## What the exercise asks
Counting task for the entries below: give the number of lines that contain the word "from", with no other text.
------ Provided records
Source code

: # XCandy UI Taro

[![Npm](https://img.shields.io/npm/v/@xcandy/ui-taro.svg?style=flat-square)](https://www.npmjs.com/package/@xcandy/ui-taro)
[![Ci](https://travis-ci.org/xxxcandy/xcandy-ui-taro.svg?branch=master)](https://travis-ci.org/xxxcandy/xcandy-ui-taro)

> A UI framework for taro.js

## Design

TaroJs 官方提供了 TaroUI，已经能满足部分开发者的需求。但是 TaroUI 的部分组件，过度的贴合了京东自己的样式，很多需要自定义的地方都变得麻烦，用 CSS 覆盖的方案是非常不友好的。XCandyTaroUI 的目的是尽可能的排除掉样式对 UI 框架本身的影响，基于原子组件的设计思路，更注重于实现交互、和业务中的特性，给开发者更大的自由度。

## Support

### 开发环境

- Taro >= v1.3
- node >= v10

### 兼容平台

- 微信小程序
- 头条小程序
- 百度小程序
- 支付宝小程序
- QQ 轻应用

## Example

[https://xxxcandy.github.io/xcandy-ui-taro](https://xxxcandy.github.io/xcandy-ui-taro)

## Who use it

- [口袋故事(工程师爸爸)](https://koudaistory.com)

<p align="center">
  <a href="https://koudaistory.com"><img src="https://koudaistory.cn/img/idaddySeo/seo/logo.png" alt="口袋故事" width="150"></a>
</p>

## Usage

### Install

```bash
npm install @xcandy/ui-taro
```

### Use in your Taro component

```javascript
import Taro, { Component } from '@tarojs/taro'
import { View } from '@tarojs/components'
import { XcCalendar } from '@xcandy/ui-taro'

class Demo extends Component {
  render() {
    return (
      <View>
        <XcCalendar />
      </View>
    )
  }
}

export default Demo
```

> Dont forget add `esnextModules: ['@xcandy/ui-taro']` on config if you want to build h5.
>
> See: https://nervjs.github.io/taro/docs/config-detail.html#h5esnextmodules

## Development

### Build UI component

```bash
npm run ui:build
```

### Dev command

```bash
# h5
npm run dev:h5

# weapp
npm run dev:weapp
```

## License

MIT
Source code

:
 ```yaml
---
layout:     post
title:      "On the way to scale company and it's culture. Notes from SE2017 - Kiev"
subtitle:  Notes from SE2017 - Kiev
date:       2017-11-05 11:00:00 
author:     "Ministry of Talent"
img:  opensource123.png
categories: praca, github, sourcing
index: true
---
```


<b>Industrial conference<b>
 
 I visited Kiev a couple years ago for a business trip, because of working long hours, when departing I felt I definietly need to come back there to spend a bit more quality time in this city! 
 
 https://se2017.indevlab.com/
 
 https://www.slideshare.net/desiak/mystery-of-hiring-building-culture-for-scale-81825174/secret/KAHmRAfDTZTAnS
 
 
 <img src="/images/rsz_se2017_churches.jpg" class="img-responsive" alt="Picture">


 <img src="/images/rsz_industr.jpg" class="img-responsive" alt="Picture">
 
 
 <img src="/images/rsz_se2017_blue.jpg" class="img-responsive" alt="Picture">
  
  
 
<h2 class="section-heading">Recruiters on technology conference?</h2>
------------
## Expected answer
5